- [Supplied material]:

↓

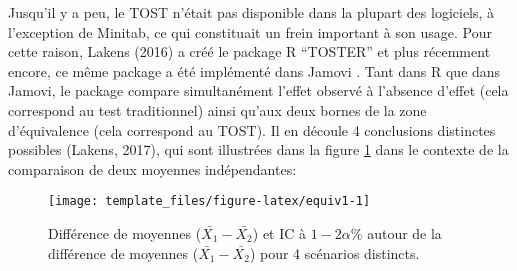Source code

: \documentclass[
  12pt,
  french,
]{article}
\begin{document}
Jusqu'il y a peu, le TOST n'était pas disponible dans la plupart des
logiciels, à l'exception de Minitab, ce qui constituait un frein
important à son usage. Pour cette raison, Lakens (2016) a créé le
package R ``TOSTER'' et plus récemment encore, ce même package a été
implémenté dans Jamovi
.
Tant dans R que dans Jamovi, le package compare simultanément l'effet
observé à l'absence d'effet (cela correspond au test traditionnel) ainsi
qu'aux deux bornes de la zone d'équivalence (cela correspond au TOST).
Il en découle 4 conclusions distinctes possibles (Lakens, 2017), qui
sont illustrées dans la figure \ref{fig:equiv1} dans le contexte de la
comparaison de deux moyennes indépendantes:

\begin{figure}

{\centering \texttt{[image: template\_files/figure-latex/equiv1-1]} 

}

\caption{Différence de moyennes ($\bar{X_1}-\bar{X_2}$) et IC à $1-2\alpha\%$ autour de la différence de moyennes ($\bar{X_1}-\bar{X_2}$) pour 4 scénarios distincts.}\label{fig:equiv1}
\end{figure}
\end{document}
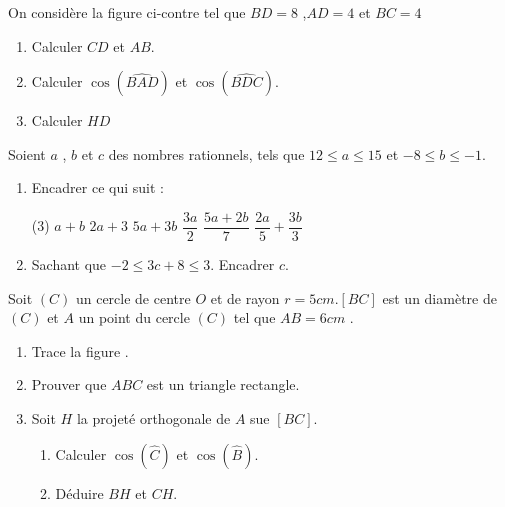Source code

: \documentclass[a4paper,12pt]{article}
\begin{document}
\devoir[sem=2,prv=true,ds=false,num=5 ,niv=2 ,date=17/04/2023,Rdate=24/04/2023]

\begin{exo}
\begin{minipage}{.6\linewidth}
On considère la figure ci-contre tel que $BD=8$ ,$AD=4$ et $BC=4$
\begin{enumerate}
\item Calculer $CD$ et $AB$.
\item Calculer $\cos(\widehat{BAD})$ et $\cos(\widehat{BDC})$.
\item Calculer $HD$
\end{enumerate}
\end{minipage}
\begin{minipage}{.4\linewidth}
\end{minipage}
\end{exo}


\begin{exo}
Soient $a$ , $b$ et $c$ des nombres rationnels, tels que $12\leq a \leq15$ et $-8\leq b \leq -1$.
\begin{enumerate}
\item Encadrer ce qui suit :
\begin{tasks}[style=itemize](3)
\task $a+b$
\task $2a+3$
\task $5a+3b$
\task $\dfrac{3a}{2}$
\task $\dfrac{5a+2b}{7}$
\task $\dfrac{2a}{5}+\dfrac{3b}{3}$
\end{tasks}
\item Sachant que  $-2 \leq 3c+8 \leq 3$. Encadrer $c$.
\end{enumerate}
\end{exo}

\begin{exo}
Soit $(C)$ un cercle de centre $O$ et de rayon $r=5cm$.$[BC]$ est un diamètre de $(C)$ et $A$ un point du cercle $(C)$ tel que $AB=6cm$ .
\begin{enumerate}
\item Trace la figure .
\item Prouver que $ABC$ est un triangle rectangle.
\item Soit $H$ la projeté orthogonale de $A$ sue $[BC]$.
\begin{enumerate}
\item Calculer $\cos(\widehat{C})$ et  $\cos(\widehat{B})$.
\item Déduire $BH$ et $CH$.
\end{enumerate}
\end{enumerate}
\end{exo}
\end{document}
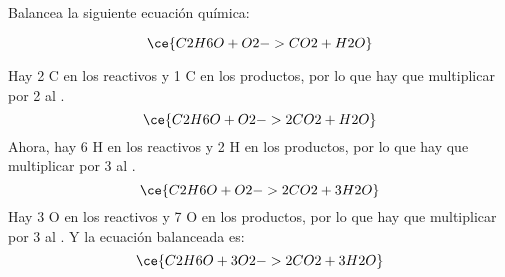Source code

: Balancea la siguiente ecuación química:

\[
    \ce{C2H6O + O2 -> CO2 + H2O}
\]

\begin{solutionbox}{8cm}
    Hay 2 C  en los reactivos y 1 C  en los productos, por lo que hay que multiplicar por 2 al .
    \[
        \ce{C2H6O + O2 -> 2CO2 + H2O}
    \]
    Ahora, hay 6 H en los reactivos y 2 H en los productos, por lo que hay que multiplicar por 3 al .
    \[
        \ce{C2H6O + O2 -> 2CO2 + 3H2O}
    \]
    Hay 3 O en los reactivos y 7 O en los productos, por lo que hay que multiplicar por 3 al . Y la ecuación balanceada es:
    \[
        \ce{C2H6O + 3O2 -> 2CO2 + 3H2O}
    \]
\end{solutionbox}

↑

- [Exercise details]: All the records above need to be given again word for word. Skip the pictures.

- [Completed exercise]:
Source code

: \documentclass[
  12pt,
  french,
]{article}
\begin{document}
Jusqu'il y a peu, le TOST n'était pas disponible dans la plupart des
logiciels, à l'exception de Minitab, ce qui constituait un frein
important à son usage. Pour cette raison, Lakens (2016) a créé le
package R ``TOSTER'' et plus récemment encore, ce même package a été
implémenté dans Jamovi
.
Tant dans R que dans Jamovi, le package compare simultanément l'effet
observé à l'absence d'effet (cela correspond au test traditionnel) ainsi
qu'aux deux bornes de la zone d'équivalence (cela correspond au TOST).
Il en découle 4 conclusions distinctes possibles (Lakens, 2017), qui
sont illustrées dans la figure \ref{fig:equiv1} dans le contexte de la
comparaison de deux moyennes indépendantes:

\begin{figure}

{\centering \texttt{[image: template\_files/figure-latex/equiv1-1]} 

}

\caption{Différence de moyennes ($\bar{X_1}-\bar{X_2}$) et IC à $1-2\alpha\%$ autour de la différence de moyennes ($\bar{X_1}-\bar{X_2}$) pour 4 scénarios distincts.}\label{fig:equiv1}
\end{figure}
\end{document}
Source code

: \documentclass[a4paper,12pt]{article}
\begin{document}
\devoir[sem=2,prv=true,ds=false,num=5 ,niv=2 ,date=17/04/2023,Rdate=24/04/2023]

\begin{exo}
\begin{minipage}{.6\linewidth}
On considère la figure ci-contre tel que $BD=8$ ,$AD=4$ et $BC=4$
\begin{enumerate}
\item Calculer $CD$ et $AB$.
\item Calculer $\cos(\widehat{BAD})$ et $\cos(\widehat{BDC})$.
\item Calculer $HD$
\end{enumerate}
\end{minipage}
\begin{minipage}{.4\linewidth}
\end{minipage}
\end{exo}


\begin{exo}
Soient $a$ , $b$ et $c$ des nombres rationnels, tels que $12\leq a \leq15$ et $-8\leq b \leq -1$.
\begin{enumerate}
\item Encadrer ce qui suit :
\begin{tasks}[style=itemize](3)
\task $a+b$
\task $2a+3$
\task $5a+3b$
\task $\dfrac{3a}{2}$
\task $\dfrac{5a+2b}{7}$
\task $\dfrac{2a}{5}+\dfrac{3b}{3}$
\end{tasks}
\item Sachant que  $-2 \leq 3c+8 \leq 3$. Encadrer $c$.
\end{enumerate}
\end{exo}

\begin{exo}
Soit $(C)$ un cercle de centre $O$ et de rayon $r=5cm$.$[BC]$ est un diamètre de $(C)$ et $A$ un point du cercle $(C)$ tel que $AB=6cm$ .
\begin{enumerate}
\item Trace la figure .
\item Prouver que $ABC$ est un triangle rectangle.
\item Soit $H$ la projeté orthogonale de $A$ sue $[BC]$.
\begin{enumerate}
\item Calculer $\cos(\widehat{C})$ et  $\cos(\widehat{B})$.
\item Déduire $BH$ et $CH$.
\end{enumerate}
\end{enumerate}
\end{exo}
\end{document}
Source code

: Balancea la siguiente ecuación química:

\[
    \ce{C2H6O + O2 -> CO2 + H2O}
\]

\begin{solutionbox}{8cm}
    Hay 2 C  en los reactivos y 1 C  en los productos, por lo que hay que multiplicar por 2 al .
    \[
        \ce{C2H6O + O2 -> 2CO2 + H2O}
    \]
    Ahora, hay 6 H en los reactivos y 2 H en los productos, por lo que hay que multiplicar por 3 al .
    \[
        \ce{C2H6O + O2 -> 2CO2 + 3H2O}
    \]
    Hay 3 O en los reactivos y 7 O en los productos, por lo que hay que multiplicar por 3 al . Y la ecuación balanceada es:
    \[
        \ce{C2H6O + 3O2 -> 2CO2 + 3H2O}
    \]
\end{solutionbox}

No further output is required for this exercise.